Records contained in a dataset
=== Begin Enclosure ===

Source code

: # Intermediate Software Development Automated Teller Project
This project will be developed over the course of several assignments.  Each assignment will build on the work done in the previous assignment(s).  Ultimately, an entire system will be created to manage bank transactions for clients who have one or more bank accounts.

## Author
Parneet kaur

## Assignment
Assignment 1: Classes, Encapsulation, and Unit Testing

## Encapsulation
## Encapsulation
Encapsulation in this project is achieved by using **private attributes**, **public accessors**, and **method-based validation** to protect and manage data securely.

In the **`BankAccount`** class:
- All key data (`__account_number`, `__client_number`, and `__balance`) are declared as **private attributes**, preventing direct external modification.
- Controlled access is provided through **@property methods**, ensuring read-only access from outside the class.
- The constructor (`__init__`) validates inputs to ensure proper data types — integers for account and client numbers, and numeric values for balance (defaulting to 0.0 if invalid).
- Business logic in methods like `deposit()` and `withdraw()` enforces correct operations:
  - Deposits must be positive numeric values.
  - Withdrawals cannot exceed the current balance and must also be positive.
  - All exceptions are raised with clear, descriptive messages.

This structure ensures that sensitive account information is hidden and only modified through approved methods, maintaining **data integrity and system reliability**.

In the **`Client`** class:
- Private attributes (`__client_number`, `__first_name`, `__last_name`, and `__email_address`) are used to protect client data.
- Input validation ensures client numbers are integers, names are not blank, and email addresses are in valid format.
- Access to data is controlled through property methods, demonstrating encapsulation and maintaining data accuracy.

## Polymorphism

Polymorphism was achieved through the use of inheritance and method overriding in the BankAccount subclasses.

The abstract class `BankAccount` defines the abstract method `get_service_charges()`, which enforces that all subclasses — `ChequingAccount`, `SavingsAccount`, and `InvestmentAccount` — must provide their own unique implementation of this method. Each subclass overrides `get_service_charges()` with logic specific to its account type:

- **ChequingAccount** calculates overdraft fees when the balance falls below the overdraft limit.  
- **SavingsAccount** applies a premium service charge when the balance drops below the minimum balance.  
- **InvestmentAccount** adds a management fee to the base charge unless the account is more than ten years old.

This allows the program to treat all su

=== End Enclosure ===

Find the line with "Encapsulation in this" in the entries above. Retype it and each line after it, exactly, through the line with "- Controlled access", and stop there.

> [RESPONSE TO THE TASK]:
Encapsulation in this project is achieved by using **private attributes**, **public accessors**, and **method-based validation** to protect and manage data securely.

In the **`BankAccount`** class:
- All key data (`__account_number`, `__client_number`, and `__balance`) are declared as **private attributes**, preventing direct external modification.
- Controlled access is provided through **@property methods**, ensuring read-only access from outside the class.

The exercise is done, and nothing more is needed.